On the release of their new record, ism, Jeremy Fetzer, one-half of the Nashville duo Steelism, discusses the origin of the band, achieving their 1970s hi-fi recording aesthetic, and working in the evolving culture of Music City.
Ism is your second full-length record. How is it different from your last record?
With our first record, 615 to FAME, it was about sidemen coming to the forefront and exploring what we could do as an instrumental band. We experimented with many genres while recording it in both Nashville and Muscle Shoals and putting the history of those 2 places into the album. If that record was in black & white, we wanted ism to be in full-blown color. We knew we wanted to have the addition of vocalists for this record, while attempting to fully integrate them into our instrumental Steelism aesthetic, without distraction. We wanted the the vocals to become another branch of our steel and guitar and flow through the record like a film score. We are still an instrumental band though, as the voice is another instrument.
How did you guys meet? What were your first musical collaborations?
Spencer & I met in London in 2010. I was on tour with singer-songwriter Caitlin Rose in the UK and reached out to him as I knew Spencer had spent some time in Nashville previously. Spencer took Caitlin & I out for drinks at a vampire bar called Garlic & Shots in Soho, and naturally, we kicked it off. He then joined the tour the next day after sitting in with us for a gig on steel. It instantly clicked and Steelism was conceived during the soundchecks on that tour. Spencer moved to Nashville not long after that tour and here we are...
You two have played with many musicians from Nashville as supporting guitar and pedal steel players. How writing Steelism record different from those types of collaboration?
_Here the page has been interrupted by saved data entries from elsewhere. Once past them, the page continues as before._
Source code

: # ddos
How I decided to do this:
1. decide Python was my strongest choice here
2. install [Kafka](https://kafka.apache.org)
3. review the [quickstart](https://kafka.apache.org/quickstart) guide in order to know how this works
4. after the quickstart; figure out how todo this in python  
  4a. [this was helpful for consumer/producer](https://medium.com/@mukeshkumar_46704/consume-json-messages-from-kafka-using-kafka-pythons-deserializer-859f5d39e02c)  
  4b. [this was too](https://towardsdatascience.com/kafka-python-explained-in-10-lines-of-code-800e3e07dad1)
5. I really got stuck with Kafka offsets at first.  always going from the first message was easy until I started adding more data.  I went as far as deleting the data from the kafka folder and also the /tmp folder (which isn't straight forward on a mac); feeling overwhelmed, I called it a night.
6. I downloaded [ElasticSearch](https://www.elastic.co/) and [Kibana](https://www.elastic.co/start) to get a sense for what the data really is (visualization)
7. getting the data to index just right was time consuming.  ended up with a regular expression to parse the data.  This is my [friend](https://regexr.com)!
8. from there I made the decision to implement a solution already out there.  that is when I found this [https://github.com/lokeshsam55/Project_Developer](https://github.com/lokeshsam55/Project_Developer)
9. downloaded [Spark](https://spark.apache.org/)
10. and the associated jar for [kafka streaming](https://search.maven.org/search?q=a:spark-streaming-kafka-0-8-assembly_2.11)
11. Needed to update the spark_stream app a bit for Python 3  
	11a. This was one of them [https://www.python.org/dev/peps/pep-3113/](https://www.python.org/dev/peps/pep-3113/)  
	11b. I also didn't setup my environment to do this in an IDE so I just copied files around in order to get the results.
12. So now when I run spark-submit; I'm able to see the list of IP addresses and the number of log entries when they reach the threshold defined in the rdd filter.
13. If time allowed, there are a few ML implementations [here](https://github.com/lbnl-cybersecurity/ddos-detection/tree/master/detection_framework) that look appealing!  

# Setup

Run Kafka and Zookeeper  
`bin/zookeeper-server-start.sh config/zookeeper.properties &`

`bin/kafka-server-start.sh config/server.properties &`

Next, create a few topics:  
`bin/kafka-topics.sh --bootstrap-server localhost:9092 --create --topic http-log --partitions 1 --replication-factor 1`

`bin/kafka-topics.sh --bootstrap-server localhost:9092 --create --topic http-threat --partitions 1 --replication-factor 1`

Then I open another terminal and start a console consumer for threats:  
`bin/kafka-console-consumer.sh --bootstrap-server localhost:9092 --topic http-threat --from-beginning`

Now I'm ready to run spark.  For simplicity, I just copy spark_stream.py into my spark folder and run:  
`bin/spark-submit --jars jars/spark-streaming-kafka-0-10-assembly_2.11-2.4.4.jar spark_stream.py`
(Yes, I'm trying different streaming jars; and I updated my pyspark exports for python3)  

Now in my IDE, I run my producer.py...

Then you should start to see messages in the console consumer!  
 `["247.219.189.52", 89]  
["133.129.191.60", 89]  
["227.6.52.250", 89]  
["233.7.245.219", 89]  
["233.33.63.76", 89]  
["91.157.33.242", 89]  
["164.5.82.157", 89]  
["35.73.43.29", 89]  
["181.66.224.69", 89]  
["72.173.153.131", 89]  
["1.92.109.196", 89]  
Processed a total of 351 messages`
How does stepping away from a songwriter's vision allow you two to create more independently?
When we play with different artists it’s all about supporting their song and vision - while always sneaking some of our Steelism flavor into it. With Steelism, we put our wacky musical ideas into the band that we can’t get away with while playing with other artists. Steelism is our escape.
What things have you learned being supporting roles that was most helpful writing the Steelism records?
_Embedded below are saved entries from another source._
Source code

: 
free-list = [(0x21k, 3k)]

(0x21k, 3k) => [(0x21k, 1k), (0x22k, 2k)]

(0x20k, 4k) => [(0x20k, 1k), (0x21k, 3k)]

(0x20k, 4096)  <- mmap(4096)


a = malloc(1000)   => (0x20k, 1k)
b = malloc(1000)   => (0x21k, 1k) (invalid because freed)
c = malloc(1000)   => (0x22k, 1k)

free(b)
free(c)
We’ve spent so much time in recording studios and around professional songwriters over the years that we’ve become producers and songwriters without even intending to be. The creative journey of Steelism has happened organically. Musically speaking, we’ve also developed a lot of restraint in our playing and writing from those supporting sideman roles. It’s always the goal to say more in 3 notes than someone else can say in 20 notes.
Jeremy Fetzer has been pretty active in design for other artist's album covers and tour posters. How does visual art creation differ from musical creation for you?
I approach music and graphic design in the same fashion - piecing together musical ideas and visual designs are very similar to me. Finding the perfect few parts and colors and aligning them together while constantly striving for minimalism. And of course everything is inspired by the vinyl age of the music industry.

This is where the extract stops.